AttnBoost: Retail Supply Chain Sales Insights via Gradient Boosting Perspective
This addresses the challenge of noisy, heterogeneous features and shifting consumer behavior for retail supply chain managers, representing an incremental improvement with a novel hybrid method.
The paper tackled the problem of forecasting product demand in retail supply chains by proposing AttnBoost, an interpretable learning framework that integrates feature-level attention into gradient boosting, and demonstrated that it outperforms standard machine learning and deep tabular models on a large-scale retail sales dataset.
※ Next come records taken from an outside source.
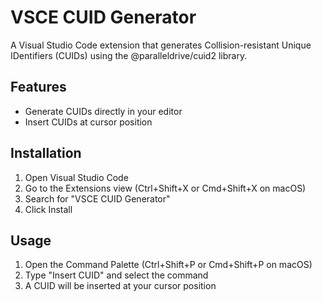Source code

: # VSCE CUID Generator

A Visual Studio Code extension that generates Collision-resistant Unique IDentifiers (CUIDs) using the @paralleldrive/cuid2 library.

## Features

- Generate CUIDs directly in your editor
- Insert CUIDs at cursor position

## Installation

1. Open Visual Studio Code
2. Go to the Extensions view (Ctrl+Shift+X or Cmd+Shift+X on macOS)
3. Search for "VSCE CUID Generator"
4. Click Install

## Usage

1. Open the Command Palette (Ctrl+Shift+P or Cmd+Shift+P on macOS)
2. Type "Insert CUID" and select the command
3. A CUID will be inserted at your cursor position
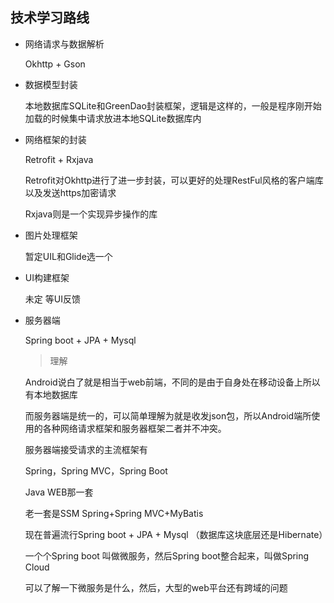 ## 技术学习路线

- 网络请求与数据解析

  Okhttp + Gson

- 数据模型封装

  本地数据库SQLite和GreenDao封装框架，逻辑是这样的，一般是程序刚开始加载的时候集中请求放进本地SQLite数据库内

- 网络框架的封装

  Retrofit + Rxjava

  Retrofit对Okhttp进行了进一步封装，可以更好的处理RestFul风格的客户端库以及发送https加密请求

  Rxjava则是一个实现异步操作的库

- 图片处理框架

  暂定UIL和Glide选一个

- UI构建框架

  未定 等UI反馈

- 服务器端

  Spring boot + JPA + Mysql 

  > 理解

  Android说白了就是相当于web前端，不同的是由于自身处在移动设备上所以有本地数据库

  而服务器端是统一的，可以简单理解为就是收发json包，所以Android端所使用的各种网络请求框架和服务器框架二者并不冲突。

  服务器端接受请求的主流框架有

  Spring，Spring MVC，Spring Boot

  Java WEB那一套 

  老一套是SSM Spring+Spring MVC+MyBatis

  现在普遍流行Spring boot + JPA + Mysql （数据库这块底层还是Hibernate）

  一个个Spring boot 叫做微服务，然后Spring boot整合起来，叫做Spring Cloud

  可以了解一下微服务是什么，然后，大型的web平台还有跨域的问题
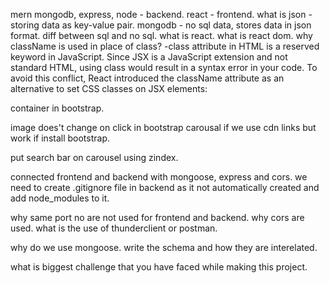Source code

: mern
mongodb, express, node - backend.
react - frontend.
what is json - storing data as key-value pair.
mongodb - no sql data, stores data in json format.
diff between sql and no sql.
what is react.
what is react dom.
why className is used in place of class?
-class attribute in HTML is a reserved keyword in JavaScript. Since JSX is a JavaScript extension and not standard HTML, using class would result in a syntax error in your code. To avoid this conflict, React introduced the className attribute as an alternative to set CSS classes on JSX elements:

container in bootstrap.

image does't change on click in bootstrap carousal if we use cdn links but work if install bootstrap.

put search bar on carousel using zindex.

connected frontend and backend with mongoose, express and cors.
we need to create .gitignore file in backend as it not automatically created and add node_modules to it.

why same port no are not used for frontend and backend.
why cors are used.
what is the use of thunderclient or postman.


why do we use mongoose.
write the schema and how they are interelated.

what is biggest challenge that you have faced while making this project.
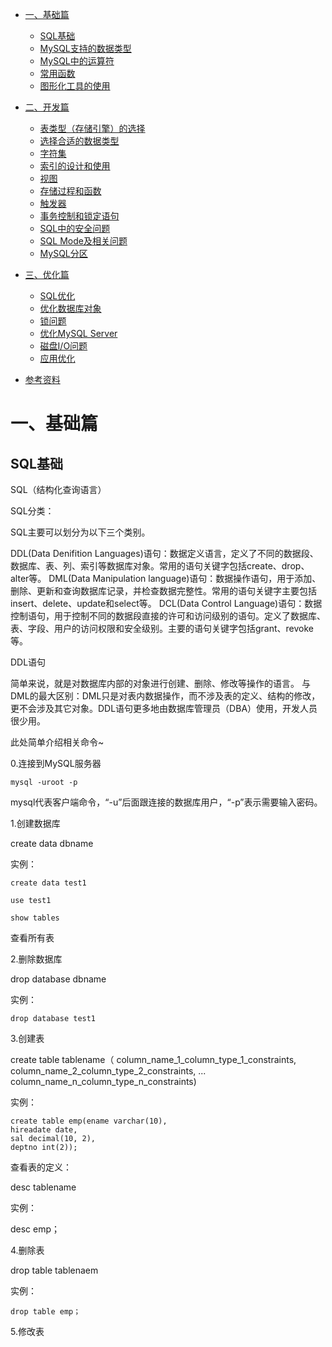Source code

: <!-- GFM-TOC -->
* [一、基础篇](#一基础篇)
    * [SQL基础](#sql基础)
    * [MySQL支持的数据类型](#mysql支持的数据类型)
    * [MySQL中的运算符](#mysql中的运算符)
    * [常用函数](#常用函数)
    * [图形化工具的使用](#图形化工具的使用)
   
* [二、开发篇](#二开发篇)
    * [表类型（存储引擎）的选择](#表类型（存储引擎）的选择)
    * [选择合适的数据类型](#选择合适的数据类型)
    * [字符集](#字符集)
    * [索引的设计和使用](#索引的设计和使用)
    * [视图](#视图)
    * [存储过程和函数](#存储过程和函数)
    * [触发器](#触发器)
    * [事务控制和锁定语句](#事务控制和锁定语句)
    * [SQL中的安全问题](#SQL中的安全问题)
    * [SQL Mode及相关问题](#sqlmode及相关问题)
    * [MySQL分区](#mysql分区)
* [三、优化篇](#三优化篇)
    * [SQL优化](#sql优化)
    * [优化数据库对象](#优化数据库对象)
    * [锁问题](#锁问题)
    * [优化MySQL Server](#优化mysqlserver)
    * [磁盘I/O问题](#磁盘问题)
    * [应用优化](#应用优化)
* [参考资料](#参考资料)
<!-- GFM-TOC -->

# 一、基础篇

## SQL基础

SQL（结构化查询语言）

SQL分类：

SQL主要可以划分为以下三个类别。

DDL(Data Denifition Languages)语句：数据定义语言，定义了不同的数据段、数据库、表、列、索引等数据库对象。常用的语句关键字包括create、drop、alter等。
DML(Data Manipulation language)语句：数据操作语句，用于添加、删除、更新和查询数据库记录，并检查数据完整性。常用的语句关键字主要包括insert、delete、update和select等。
DCL(Data Control Language)语句：数据控制语句，用于控制不同的数据段直接的许可和访问级别的语句。定义了数据库、表、字段、用户的访问权限和安全级别。主要的语句关键字包括grant、revoke等。

DDL语句

简单来说，就是对数据库内部的对象进行创建、删除、修改等操作的语言。
与DML的最大区别：DML只是对表内数据操作，而不涉及表的定义、结构的修改，更不会涉及其它对象。DDL语句更多地由数据库管理员（DBA）使用，开发人员很少用。

此处简单介绍相关命令~

0.连接到MySQL服务器

    mysql -uroot -p 

mysql代表客户端命令，“-u”后面跟连接的数据库用户，“-p”表示需要输入密码。

1.创建数据库

create data dbname

实例：

    create data test1
    
    use test1
    
    show tables

查看所有表

2.删除数据库

drop database dbname

实例：

    drop database test1

3.创建表

create table tablename（
column_name_1_column_type_1_constraints,
column_name_2_column_type_2_constraints,
...
column_name_n_column_type_n_constraints)

实例：

    create table emp(ename varchar(10), 
    hireadate date, 
    sal decimal(10, 2), 
    deptno int(2));

查看表的定义：

desc tablename

实例：

desc emp；

4.删除表

drop table tablenaem

实例：

    drop table emp；

5.修改表
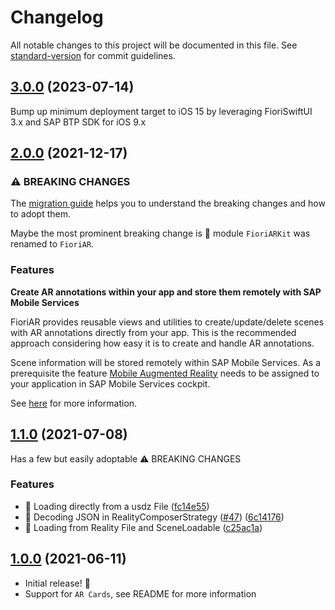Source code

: # Changelog

All notable changes to this project will be documented in this file. See [standard-version](https://github.com/conventional-changelog/standard-version) for commit guidelines.

## [3.0.0](https://github.com/SAP/cloud-sdk-ios-fiori-ar/compare/2.0.0...3.0.0) (2023-07-14)

Bump up minimum deployment target to iOS 15 by leveraging FioriSwiftUI 3.x and SAP BTP SDK for iOS 9.x

## [2.0.0](https://github.com/SAP/cloud-sdk-ios-fiori-ar/compare/1.1.0...2.0.0) (2021-12-17)

### ⚠ BREAKING CHANGES

The [migration guide](https://github.com/SAP/cloud-sdk-ios-fiori-ar/wiki/FioriAR-2.0-Migration-Guide) helps you to understand the breaking changes and how to adopt them.

Maybe the most prominent breaking change is 🧨 module `FioriARKit` was renamed to `FioriAR`.

### Features

**Create AR annotations within your app and store them remotely with SAP Mobile Services**

FioriAR provides reusable views and utilities to create/update/delete scenes with AR annotations directly from your app. This is the recommended approach considering how easy it is to create and handle AR annotations.

Scene information will be stored remotely within SAP Mobile Services. As a prerequisite the feature [Mobile Augmented Reality](https://help.sap.com/viewer/468990a67780424a9e66eb096d4345bb/Cloud/en-US/81d0455bab6c4d4f99905993e1676268.html) needs to be assigned to your application in SAP Mobile Services cockpit.

See [here](https://github.com/SAP/cloud-sdk-ios-fiori-ar/tree/main#in-app-handling-relying-on-sap-mobile-services) for more information.

## [1.1.0](https://github.com/SAP/cloud-sdk-ios-fiori-ar/compare/1.0.0...1.1.0) (2021-07-08)

Has a few but easily adoptable ⚠ BREAKING CHANGES

### Features

* 🎸 Loading directly from a usdz File ([fc14e55](https://github.com/SAP/cloud-sdk-ios-fiori-ar/commit/fc14e5500cfd43756f2de9695ef3c5908008fde4))
* 🎸 Decoding JSON in RealityComposerStrategy ([#47](https://github.com/SAP/cloud-sdk-ios-fiori-ar/issues/47)) ([6c14176](https://github.com/SAP/cloud-sdk-ios-fiori-ar/commit/6c14176cf53cde882a7821ee92875a864fbbeef6))
* 🎸 Loading from Reality File and SceneLoadable ([c25ac1a](https://github.com/SAP/cloud-sdk-ios-fiori-ar/commit/c25ac1a22426157e7f650dad22ba04f5b1bf353c))
  
## [1.0.0](https://github.com/SAP/cloud-sdk-ios-fiori-ar/releases/tag/1.0.0) (2021-06-11)

- Initial release! 🎉
- Support for `AR Cards`, see README for more information
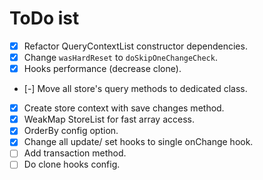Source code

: # ToDo ist

- [x] Refactor QueryContextList constructor dependencies.
- [x] Change `wasHardReset` to `doSkipOneChangeCheck`.
- [x] Hooks performance (decrease clone).
- [-] Move all store's query methods to dedicated class.
- [x] Create store context with save changes method.
- [x] WeakMap StoreList for fast array access.
- [x] OrderBy config option.
- [x] Change all update/ set hooks to single onChange hook.
- [ ] Add transaction method.
- [ ] Do clone hooks config.
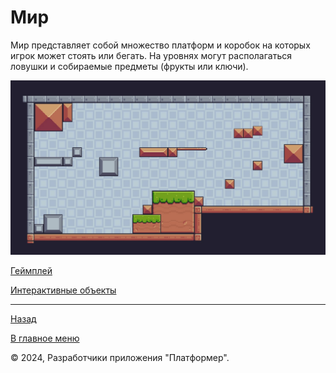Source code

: # Мир

Мир представляет собой множество платформ и коробок на которых игрок может стоять или бегать. 
На уровнях могут располагаться ловушки и собираемые предметы (фрукты или ключи).

![environment](environment.jpg)


[Геймплей](gameplay.md)

[Интерактивные объекты](interactiveObjects.md)

---

[Назад](../main.md)

[В главное меню](../../README.md)

© 2024, Разработчики приложения "Платформер".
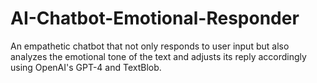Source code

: # AI-Chatbot-Emotional-Responder
An empathetic chatbot that not only responds to user input but also analyzes the emotional tone of the text and adjusts its reply accordingly using OpenAI's GPT-4 and TextBlob.
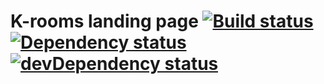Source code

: # K-rooms landing page [![Build status][travis-image]][travis-url] [![Dependency status][dependency-image]][dependency-url] [![devDependency status][dev-dependency-image]][dev-dependency-url]

[travis-image]: https://travis-ci.org/rogatnev-nikita/k-rooms_landing.svg?style=flat-square?branch=maste
[travis-url]: https://travis-ci.org/rogatnev-nikita/k-rooms_landing

[dependency-image]: https://david-dm.org/rogatnev-nikita/k-rooms_landing.svg?style=flat-square
[dependency-url]: https://david-dm.org/rogatnev-nikita/k-rooms_landing

[dev-dependency-image]: https://david-dm.org/rogatnev-nikita/k-rooms_landing/dev-status.svg?style=flat-square
[dev-dependency-url]: https://david-dm.org/rogatnev-nikita/k-rooms_landing#info=devDependencies

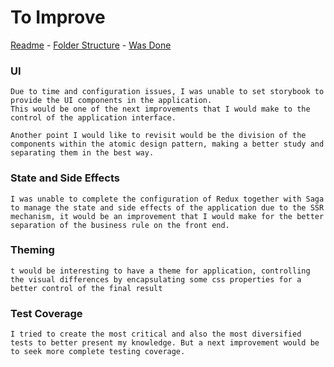 # To Improve

[Readme](https://github.com/lucassdesouza0/express-checkout/#readme) - [Folder Structure](https://github.com/lucassdesouza0/express-checkout/blob/master/structure.md) - [Was Done](https://github.com/lucassdesouza0/express-checkout/blob/master/done.md)

### UI

    Due to time and configuration issues, I was unable to set storybook to provide the UI components in the application.
    This would be one of the next improvements that I would make to the control of the application interface.

    Another point I would like to revisit would be the division of the components within the atomic design pattern, making a better study and separating them in the best way.

### State and Side Effects

    I was unable to complete the configuration of Redux together with Saga to manage the state and side effects of the application due to the SSR mechanism, it would be an improvement that I would make for the better separation of the business rule on the front end.

### Theming

    t would be interesting to have a theme for application, controlling the visual differences by encapsulating some css properties for a better control of the final result

### Test Coverage

    I tried to create the most critical and also the most diversified tests to better present my knowledge. But a next improvement would be to seek more complete testing coverage.
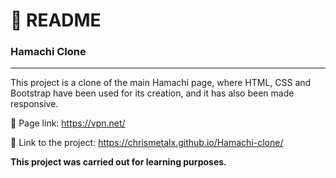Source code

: # :page_with_curl: README<br/>
### Hamachi Clone <br/>
***
This project is a clone of the main Hamachi page, where HTML, CSS and Bootstrap have been used for its creation, and it has also been made responsive.<br/>

:link: Page link: https://vpn.net/<br/>

:link: Link to the project:  https://chrismetalx.github.io/Hamachi-clone/<br/>

**This project was carried out for learning purposes.**
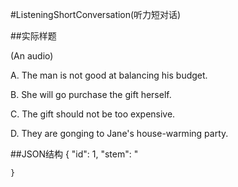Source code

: #ListeningShortConversation(听力短对话)

##实际样题

(An audio) 

A. The man is not good at balancing his budget.

B. She will go purchase the gift herself. 

C. The gift should not be too expensive. 

D. They are gonging to Jane's house-warming party. 

##JSON结构
	{
	    "id": 1,
		"stem": "<audio src="abc.mp3">",
		"pre-show": true,
		"questions":[
			{
				"type": "SingleChoice",
				"pause": 3,
				"shuffle": true,
				"stem": "<audio src="abc.mp3">",
				"options": [
		 			"The man is not good at balancing his budget.",
		  			"She will go purchase the gift herself.",
		  			"The gift should not be too expensive.",
		  			"They are gonging to Jane's house-warming party."
		  		],
		  		"strict": true,
				"reference-answer": 0,
				"answer-analysis": "答案解析"
			}
		]

	}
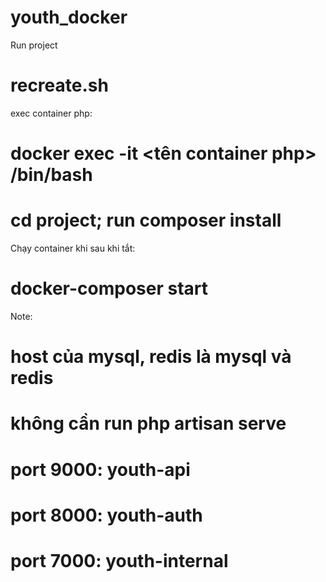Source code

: # youth_docker
Run project
# recreate.sh
exec container php:
# docker exec -it <tên container php> /bin/bash
# cd project; run composer install
Chạy container khi sau khi tắt:
# docker-composer start
Note:
# host của mysql, redis là mysql và redis
# không cần run php artisan serve
# port 9000: youth-api
# port 8000: youth-auth
# port 7000: youth-internal

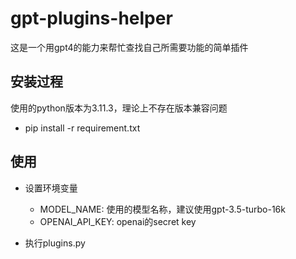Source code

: # gpt-plugins-helper

这是一个用gpt4的能力来帮忙查找自己所需要功能的简单插件

## 安装过程
使用的python版本为3.11.3，理论上不存在版本兼容问题
* pip install -r requirement.txt

## 使用
* 设置环境变量

    * MODEL_NAME: 使用的模型名称，建议使用gpt-3.5-turbo-16k
    * OPENAI_API_KEY: openai的secret key

* 执行plugins.py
Forecasting product demand in retail supply chains presents a complex challenge due to noisy, heterogeneous features and rapidly shifting consumer behavior. While traditional gradient boosting decision trees (GBDT) offer strong predictive performance on structured data, they often lack adaptive mechanisms to identify and emphasize the most relevant features under changing conditions. In this work, we propose AttnBoost, an interpretable learning framework that integrates feature-level attention into the boosting process to enhance both predictive accuracy and explainability. Specifically, the model dynamically adjusts feature importance during each boosting round via a lightweight attention mechanism, allowing it to focus on high-impact variables such as promotions, pricing, and seasonal trends. We evaluate AttnBoost on a large-scale retail sales dataset and demonstrate that it outperforms standard machine learning and deep tabular models, while also providing actionable insights for supply chain managers. An ablation study confirms the utility of the attention module in mitigating overfitting and improving interpretability. Our results suggest that attention-guided boosting represents a promising direction for interpretable and scalable AI in real-world forecasting applications.